• **Task to carry out**: After finding the line that contains "- **npm**: 10.x以上" in the entries below, retype it and every following line precisely, the last included.

• **Material provided**:
*** Begin section ***
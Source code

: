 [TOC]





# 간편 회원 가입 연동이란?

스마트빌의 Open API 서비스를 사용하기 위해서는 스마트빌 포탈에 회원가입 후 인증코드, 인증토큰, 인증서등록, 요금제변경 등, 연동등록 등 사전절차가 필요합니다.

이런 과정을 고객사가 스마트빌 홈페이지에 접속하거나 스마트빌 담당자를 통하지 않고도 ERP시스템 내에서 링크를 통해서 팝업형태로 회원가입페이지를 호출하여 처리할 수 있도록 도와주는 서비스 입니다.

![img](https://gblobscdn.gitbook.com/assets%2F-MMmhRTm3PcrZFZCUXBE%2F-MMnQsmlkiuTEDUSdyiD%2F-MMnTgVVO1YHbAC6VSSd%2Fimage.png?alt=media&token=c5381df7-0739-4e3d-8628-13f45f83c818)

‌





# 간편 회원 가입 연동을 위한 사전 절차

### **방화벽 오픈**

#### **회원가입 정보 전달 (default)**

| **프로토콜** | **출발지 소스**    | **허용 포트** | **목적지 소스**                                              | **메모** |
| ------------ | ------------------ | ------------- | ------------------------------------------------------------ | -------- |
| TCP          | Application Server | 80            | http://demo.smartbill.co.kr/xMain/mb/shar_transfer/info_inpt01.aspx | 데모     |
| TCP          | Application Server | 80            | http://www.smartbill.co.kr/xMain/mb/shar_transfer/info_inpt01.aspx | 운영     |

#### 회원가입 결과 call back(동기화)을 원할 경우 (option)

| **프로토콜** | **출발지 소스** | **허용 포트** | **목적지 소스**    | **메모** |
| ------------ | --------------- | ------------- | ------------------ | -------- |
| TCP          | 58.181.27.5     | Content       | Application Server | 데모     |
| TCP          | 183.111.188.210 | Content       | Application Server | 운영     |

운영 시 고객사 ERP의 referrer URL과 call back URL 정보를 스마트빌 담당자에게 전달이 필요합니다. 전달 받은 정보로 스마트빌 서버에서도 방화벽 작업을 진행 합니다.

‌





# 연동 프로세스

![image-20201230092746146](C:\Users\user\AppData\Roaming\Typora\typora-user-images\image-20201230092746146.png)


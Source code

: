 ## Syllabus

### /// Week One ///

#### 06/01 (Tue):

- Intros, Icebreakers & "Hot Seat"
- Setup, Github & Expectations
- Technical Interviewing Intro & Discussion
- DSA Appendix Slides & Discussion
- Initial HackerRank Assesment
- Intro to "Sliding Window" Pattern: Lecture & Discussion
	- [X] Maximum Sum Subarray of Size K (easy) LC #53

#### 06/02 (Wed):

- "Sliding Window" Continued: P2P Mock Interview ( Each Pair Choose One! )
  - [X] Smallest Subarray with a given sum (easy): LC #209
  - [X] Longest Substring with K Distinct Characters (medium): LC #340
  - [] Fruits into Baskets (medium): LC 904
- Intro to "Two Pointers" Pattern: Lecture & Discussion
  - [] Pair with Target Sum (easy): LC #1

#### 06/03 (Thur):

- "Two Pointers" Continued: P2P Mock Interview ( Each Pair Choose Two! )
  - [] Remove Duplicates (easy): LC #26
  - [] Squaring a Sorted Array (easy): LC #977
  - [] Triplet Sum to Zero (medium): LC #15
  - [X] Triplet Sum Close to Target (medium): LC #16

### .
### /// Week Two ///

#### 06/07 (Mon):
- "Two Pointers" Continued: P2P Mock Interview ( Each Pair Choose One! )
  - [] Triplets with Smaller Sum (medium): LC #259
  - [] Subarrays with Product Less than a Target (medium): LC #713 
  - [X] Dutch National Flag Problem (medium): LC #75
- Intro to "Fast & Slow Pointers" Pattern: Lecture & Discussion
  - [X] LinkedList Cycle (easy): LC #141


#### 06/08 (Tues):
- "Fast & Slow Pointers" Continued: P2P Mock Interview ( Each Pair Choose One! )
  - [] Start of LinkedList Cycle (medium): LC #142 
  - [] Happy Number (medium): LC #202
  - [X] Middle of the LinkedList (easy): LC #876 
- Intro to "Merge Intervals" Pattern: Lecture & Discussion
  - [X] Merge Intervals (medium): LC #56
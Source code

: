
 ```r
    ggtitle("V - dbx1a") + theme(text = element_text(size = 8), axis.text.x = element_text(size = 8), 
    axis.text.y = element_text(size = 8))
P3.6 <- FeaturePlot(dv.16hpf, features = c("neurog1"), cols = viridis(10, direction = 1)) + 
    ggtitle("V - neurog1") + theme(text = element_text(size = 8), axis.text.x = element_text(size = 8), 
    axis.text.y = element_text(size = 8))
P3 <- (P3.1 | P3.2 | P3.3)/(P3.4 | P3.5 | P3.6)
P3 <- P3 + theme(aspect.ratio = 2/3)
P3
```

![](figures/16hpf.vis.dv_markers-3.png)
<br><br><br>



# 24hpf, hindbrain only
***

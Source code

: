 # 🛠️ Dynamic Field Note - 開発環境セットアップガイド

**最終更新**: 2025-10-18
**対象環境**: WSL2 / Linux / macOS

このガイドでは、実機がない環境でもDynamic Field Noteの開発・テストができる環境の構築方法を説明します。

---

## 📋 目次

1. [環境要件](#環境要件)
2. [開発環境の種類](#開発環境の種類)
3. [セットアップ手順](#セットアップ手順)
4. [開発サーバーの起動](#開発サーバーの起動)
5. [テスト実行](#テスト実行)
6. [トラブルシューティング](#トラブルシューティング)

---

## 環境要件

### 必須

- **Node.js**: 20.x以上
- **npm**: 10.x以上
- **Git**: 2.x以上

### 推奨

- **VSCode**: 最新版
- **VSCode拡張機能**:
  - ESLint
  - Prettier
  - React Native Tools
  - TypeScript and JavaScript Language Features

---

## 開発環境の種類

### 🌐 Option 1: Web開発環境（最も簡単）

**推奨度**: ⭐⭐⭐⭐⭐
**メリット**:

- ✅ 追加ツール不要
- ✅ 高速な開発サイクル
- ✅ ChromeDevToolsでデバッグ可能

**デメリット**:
*** End section ***
• **Answer space**:
- **npm**: 10.x以上
- **Git**: 2.x以上

### 推奨

- **VSCode**: 最新版
- **VSCode拡張機能**:
  - ESLint
  - Prettier
  - React Native Tools
  - TypeScript and JavaScript Language Features

---

## 開発環境の種類

### 🌐 Option 1: Web開発環境（最も簡単）

**推奨度**: ⭐⭐⭐⭐⭐
**メリット**:

- ✅ 追加ツール不要
- ✅ 高速な開発サイクル
- ✅ ChromeDevToolsでデバッグ可能

**デメリット**:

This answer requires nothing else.